(Dataset entries)
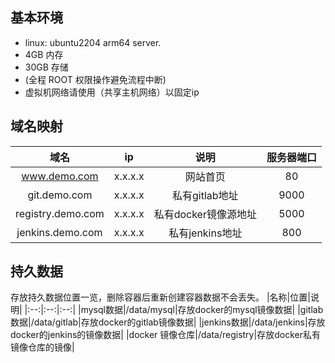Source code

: ## 基本环境
- linux: ubuntu2204 arm64 server.
- 4GB 内存
- 30GB 存储
- (全程 ROOT 权限操作避免流程中断)
- 虚拟机网络请使用（共享主机网络）以固定ip

## 域名映射
|域名|ip|说明|服务器端口|
|:---:|:---:|:---:|:---:|
|www.demo.com|x.x.x.x|网站首页|80|
|git.demo.com|x.x.x.x|私有gitlab地址|9000|
|registry.demo.com|x.x.x.x|私有docker镜像源地址|5000|
|jenkins.demo.com|x.x.x.x|私有jenkins地址|800|


## 持久数据
存放持久数据位置一览，删除容器后重新创建容器数据不会丢失。
|名称|位置|说明|
|:--:|:--:|:--:|
|mysql数据|/data/mysql|存放docker的mysql镜像数据|
|gitlab数据|/data/gitlab|存放docker的gitlab镜像数据|
|jenkins数据|/data/jenkins|存放docker的jenkins的镜像数据|
|docker 镜像仓库|/data/registry|存放docker私有镜像仓库的镜像|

Problem requirements:
Return the records above verbatim, images excluded.

Finished exercise:
Source code

: ## 基本环境
- linux: ubuntu2204 arm64 server.
- 4GB 内存
- 30GB 存储
- (全程 ROOT 权限操作避免流程中断)
- 虚拟机网络请使用（共享主机网络）以固定ip

## 域名映射
|域名|ip|说明|服务器端口|
|:---:|:---:|:---:|:---:|
|www.demo.com|x.x.x.x|网站首页|80|
|git.demo.com|x.x.x.x|私有gitlab地址|9000|
|registry.demo.com|x.x.x.x|私有docker镜像源地址|5000|
|jenkins.demo.com|x.x.x.x|私有jenkins地址|800|


## 持久数据
存放持久数据位置一览，删除容器后重新创建容器数据不会丢失。
|名称|位置|说明|
|:--:|:--:|:--:|
|mysql数据|/data/mysql|存放docker的mysql镜像数据|
|gitlab数据|/data/gitlab|存放docker的gitlab镜像数据|
|jenkins数据|/data/jenkins|存放docker的jenkins的镜像数据|
|docker 镜像仓库|/data/registry|存放docker私有镜像仓库的镜像|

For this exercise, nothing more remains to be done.